Um muito míope e uma cega funcional, o céu conjugava a tempestade quase
perfeita.
Nessa mesma tarde daquele escaldante Setembro foram patinar no gelo numa
tenda que a organização das festividades, em honra de São Mateus
Evangelista, sabiamente proporcionava aos recém-encontrados precavendo
assim que as paixões solares originassem incontroláveis ignições.
Imediatamente a seguir Kin apontou ao Sul afirmando ser aquele o momento
ideal para se fazer coincidir com a linha do horizonte.
Apesar de um enigmático eflúvio de acetona começar a despontar no ar,
Marcelino não hesitou e foi a reboque daquele entusiasmo abléptico.
A forma rebuscada da frase anterior pretende ilustrar o tom do que a seguir
aconteceu. A impossibilidade tentada do encontro entre dois seres, cada um
em seu grau, invisuais.
Duas cegueiras desgraçadas desprovidas de ferramentas adequadas para
atravessarem as encruzilhadas de cada um. Duas passagens de nível sem
anjo da guarda.
Desígnios divergentes, um almejando o pormenor, outra correndo frenética
para horizontes inexistentes.
O cheiro a acetona acentuava-se.
Dia após dia. Cada vez mais intenso.
A acetona é um solvente muito usado por mágicos nos truques em que fazem
desaparecer objectos, animais e pessoas perante o pasmo de público pouco
erudito.
Truque é ilusão. Ilusão é quimera. Quimera é devaneio.
Pouco sábias e incautas são as pessoas que não sabem da sua própria
solubilidade.
Vivem devaneios onde buscam o inatingível.
De tanto usar acetona Kin desvaneceu-se no elemento ar.
Nunca mais se deixou ver. Puf!
Enquanto permaneceu no éter - mítico elemento de propagação de luz e
odores - o cheiro agudo a acetona, Marcelino teve saudades.

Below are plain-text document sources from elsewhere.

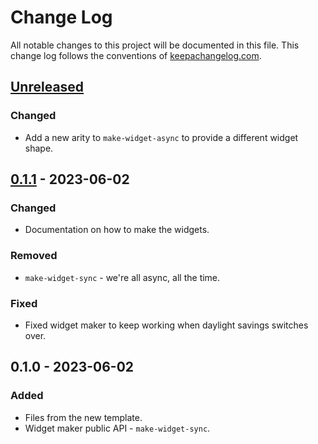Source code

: # Change Log

All notable changes to this project will be documented in this file. This change log follows the conventions of [keepachangelog.com](http://keepachangelog.com/).

## [Unreleased]

### Changed

- Add a new arity to `make-widget-async` to provide a different widget shape.

## [0.1.1] - 2023-06-02

### Changed

- Documentation on how to make the widgets.

### Removed

- `make-widget-sync` - we're all async, all the time.

### Fixed

- Fixed widget maker to keep working when daylight savings switches over.

## 0.1.0 - 2023-06-02

### Added

- Files from the new template.
- Widget maker public API - `make-widget-sync`.

[Unreleased]: https://github.com/clojure/clojure/compare/0.1.1...HEAD
[0.1.1]: https://github.com/clojure/clojure/compare/0.1.0...0.1.1
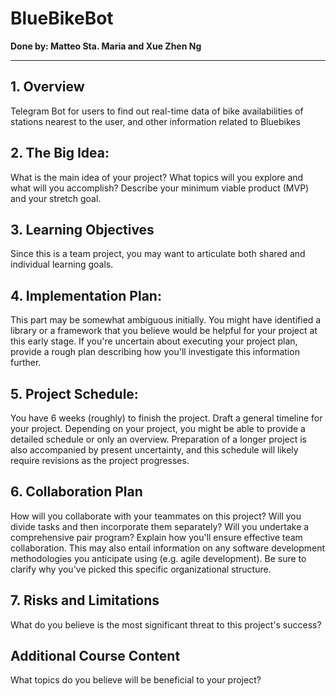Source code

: # BlueBikeBot
**Done by: Matteo Sta. Maria and Xue Zhen Ng**

---

## 1. Overview

Telegram Bot for users to find out real-time data of bike availabilities of stations nearest to the user, and other information related to Bluebikes

## 2. The Big Idea: 

What is the main idea of your project? What topics will you explore and what will you accomplish? Describe your minimum viable product (MVP) and your stretch goal.

## 3. Learning Objectives

Since this is a team project, you may want to articulate both shared and individual learning goals.

## 4. Implementation Plan: 
This part may be somewhat ambiguous initially. You might have identified a library or a framework that you believe would be helpful for your project at this early stage. If you're uncertain about executing your project plan, provide a rough plan describing how you'll investigate this information further.

## 5. Project Schedule: 

You have 6 weeks (roughly) to finish the project. Draft a general timeline for your project. Depending on your project, you might be able to provide a detailed schedule or only an overview. Preparation of a longer project is also accompanied by present uncertainty, and this schedule will likely require revisions as the project progresses.

## 6. Collaboration Plan

How will you collaborate with your teammates on this project? Will you divide tasks and then incorporate them separately? Will you undertake a comprehensive pair program? Explain how you'll ensure effective team collaboration. This may also entail information on any software development methodologies you anticipate using (e.g. agile development). Be sure to clarify why you've picked this specific organizational structure.

## 7. Risks and Limitations

What do you believe is the most significant threat to this project's success?

## Additional Course Content

What topics do you believe will be beneficial to your project?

Não de Kin, para ele era só mais um vulto, mas das fantásticas correrias,
eufemísticas viagens, que Kin lhe proporcionara. Durante meses padeceu de
soluços.
Kin apareceu no velório vestida de freira - old habits die hard, diz o povo –
como sempre elegantemente provinciana.
Entrou e saiu fazendo tudo o que lhe tinham ensinado em criança no que diz
respeito a velórios.
Missão cumprida.
Fui! Sussurrou Kin transpondo o portão de alumínio.